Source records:
□ □ □

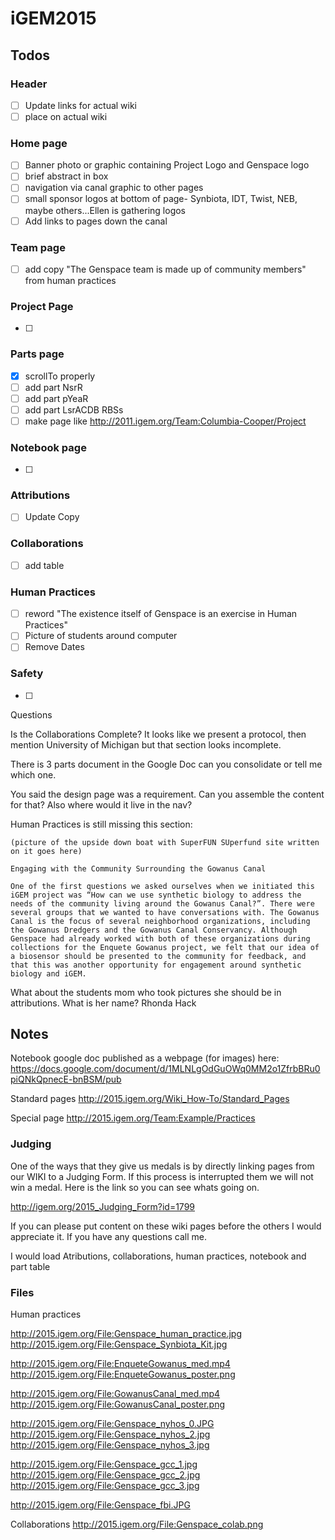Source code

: # iGEM2015

## Todos

### Header

- [ ] Update links for actual wiki 
- [ ] place on actual wiki 

### Home page

- [ ] Banner photo or graphic containing Project Logo and Genspace logo
- [ ] brief abstract in box
- [ ] navigation via canal graphic to other pages 
- [ ] small sponsor logos at bottom of page- Synbiota, IDT, Twist, NEB, maybe others...Ellen is gathering logos
- [ ] Add links to pages down the canal

### Team page

- [ ] add copy "The Genspace team is made up of community members" from human practices

### Project Page

- [ ] 

### Parts page

- [x] scrollTo properly
- [ ] add part NsrR
- [ ] add part pYeaR
- [ ] add part LsrACDB RBSs
- [ ] make page like http://2011.igem.org/Team:Columbia-Cooper/Project

### Notebook page

- [ ] 

### Attributions

- [ ] Update Copy

### Collaborations

- [ ] add table

### Human Practices

- [ ] reword "The existence itself of Genspace is an exercise in Human Practices" 
- [ ] Picture of students around computer
- [ ] Remove Dates

### Safety

- [ ] 



Questions

Is the Collaborations Complete? It looks like we present a protocol, then mention University of Michigan but that section looks incomplete.

There is 3 parts document in the Google Doc can you consolidate or tell me which one.

You said the design page was a requirement. Can you assemble the content for that? Also where would it live in the nav?  



Human Practices is still missing this section:
	
	(picture of the upside down boat with SuperFUN SUperfund site written on it goes here)

	Engaging with the Community Surrounding the Gowanus Canal

	One of the first questions we asked ourselves when we initiated this iGEM project was “How can we use synthetic biology to address the needs of the community living around the Gowanus Canal?”. There were several groups that we wanted to have conversations with. The Gowanus Canal is the focus of several neighborhood organizations, including the Gowanus Dredgers and the Gowanus Canal Conservancy. Although Genspace had already worked with both of these organizations during collections for the Enquete Gowanus project, we felt that our idea of a biosensor should be presented to the community for feedback, and that this was another opportunity for engagement around synthetic biology and iGEM. 

What about the students mom who took pictures she should be in attributions. What is her name? 
	Rhonda Hack





## Notes

Notebook google doc published as a webpage (for images) here: https://docs.google.com/document/d/1MLNLgOdGuOWq0MM2o1ZfrbBRu0piQNkQpnecE-bnBSM/pub

Standard pages http://2015.igem.org/Wiki_How-To/Standard_Pages

Special page http://2015.igem.org/Team:Example/Practices


### Judging

One of the ways that they give us medals is by directly linking pages from our WIKI to a Judging Form. If this process is interrupted them we will not win a medal. Here is the link so you can see whats going on.

http://igem.org/2015_Judging_Form?id=1799

If you can please put content on these wiki pages before the others I would appreciate it. If you have any questions call me. 

I would load Atributions, collaborations, human practices, notebook and part table	


### Files 

Human practices 

http://2015.igem.org/File:Genspace_human_practice.jpg
http://2015.igem.org/File:Genspace_Synbiota_Kit.jpg

http://2015.igem.org/File:EnqueteGowanus_med.mp4 
http://2015.igem.org/File:EnqueteGowanus_poster.png

http://2015.igem.org/File:GowanusCanal_med.mp4
http://2015.igem.org/File:GowanusCanal_poster.png

http://2015.igem.org/File:Genspace_nyhos_0.JPG
http://2015.igem.org/File:Genspace_nyhos_2.jpg
http://2015.igem.org/File:Genspace_nyhos_3.jpg

http://2015.igem.org/File:Genspace_gcc_1.jpg
http://2015.igem.org/File:Genspace_gcc_2.jpg
http://2015.igem.org/File:Genspace_gcc_3.jpg

http://2015.igem.org/File:Genspace_fbi.JPG

Collaborations
http://2015.igem.org/File:Genspace_colab.png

□ □ □

What needs to be done: All the records need to be repeated exactly, with the images dropped.

Task output:
Source code

: # iGEM2015

## Todos

### Header

- [ ] Update links for actual wiki 
- [ ] place on actual wiki 

### Home page

- [ ] Banner photo or graphic containing Project Logo and Genspace logo
- [ ] brief abstract in box
- [ ] navigation via canal graphic to other pages 
- [ ] small sponsor logos at bottom of page- Synbiota, IDT, Twist, NEB, maybe others...Ellen is gathering logos
- [ ] Add links to pages down the canal

### Team page

- [ ] add copy "The Genspace team is made up of community members" from human practices

### Project Page

- [ ] 

### Parts page

- [x] scrollTo properly
- [ ] add part NsrR
- [ ] add part pYeaR
- [ ] add part LsrACDB RBSs
- [ ] make page like http://2011.igem.org/Team:Columbia-Cooper/Project

### Notebook page

- [ ] 

### Attributions

- [ ] Update Copy

### Collaborations

- [ ] add table

### Human Practices

- [ ] reword "The existence itself of Genspace is an exercise in Human Practices" 
- [ ] Picture of students around computer
- [ ] Remove Dates

### Safety

- [ ] 



Questions

Is the Collaborations Complete? It looks like we present a protocol, then mention University of Michigan but that section looks incomplete.

There is 3 parts document in the Google Doc can you consolidate or tell me which one.

You said the design page was a requirement. Can you assemble the content for that? Also where would it live in the nav?  



Human Practices is still missing this section:
	
	(picture of the upside down boat with SuperFUN SUperfund site written on it goes here)

	Engaging with the Community Surrounding the Gowanus Canal

	One of the first questions we asked ourselves when we initiated this iGEM project was “How can we use synthetic biology to address the needs of the community living around the Gowanus Canal?”. There were several groups that we wanted to have conversations with. The Gowanus Canal is the focus of several neighborhood organizations, including the Gowanus Dredgers and the Gowanus Canal Conservancy. Although Genspace had already worked with both of these organizations during collections for the Enquete Gowanus project, we felt that our idea of a biosensor should be presented to the community for feedback, and that this was another opportunity for engagement around synthetic biology and iGEM. 

What about the students mom who took pictures she should be in attributions. What is her name? 
	Rhonda Hack





## Notes

Notebook google doc published as a webpage (for images) here: https://docs.google.com/document/d/1MLNLgOdGuOWq0MM2o1ZfrbBRu0piQNkQpnecE-bnBSM/pub

Standard pages http://2015.igem.org/Wiki_How-To/Standard_Pages

Special page http://2015.igem.org/Team:Example/Practices


### Judging

One of the ways that they give us medals is by directly linking pages from our WIKI to a Judging Form. If this process is interrupted them we will not win a medal. Here is the link so you can see whats going on.

http://igem.org/2015_Judging_Form?id=1799

If you can please put content on these wiki pages before the others I would appreciate it. If you have any questions call me. 

I would load Atributions, collaborations, human practices, notebook and part table	


### Files 

Human practices 

http://2015.igem.org/File:Genspace_human_practice.jpg
http://2015.igem.org/File:Genspace_Synbiota_Kit.jpg

http://2015.igem.org/File:EnqueteGowanus_med.mp4 
http://2015.igem.org/File:EnqueteGowanus_poster.png

http://2015.igem.org/File:GowanusCanal_med.mp4
http://2015.igem.org/File:GowanusCanal_poster.png

http://2015.igem.org/File:Genspace_nyhos_0.JPG
http://2015.igem.org/File:Genspace_nyhos_2.jpg
http://2015.igem.org/File:Genspace_nyhos_3.jpg

http://2015.igem.org/File:Genspace_gcc_1.jpg
http://2015.igem.org/File:Genspace_gcc_2.jpg
http://2015.igem.org/File:Genspace_gcc_3.jpg

http://2015.igem.org/File:Genspace_fbi.JPG

Collaborations
http://2015.igem.org/File:Genspace_colab.png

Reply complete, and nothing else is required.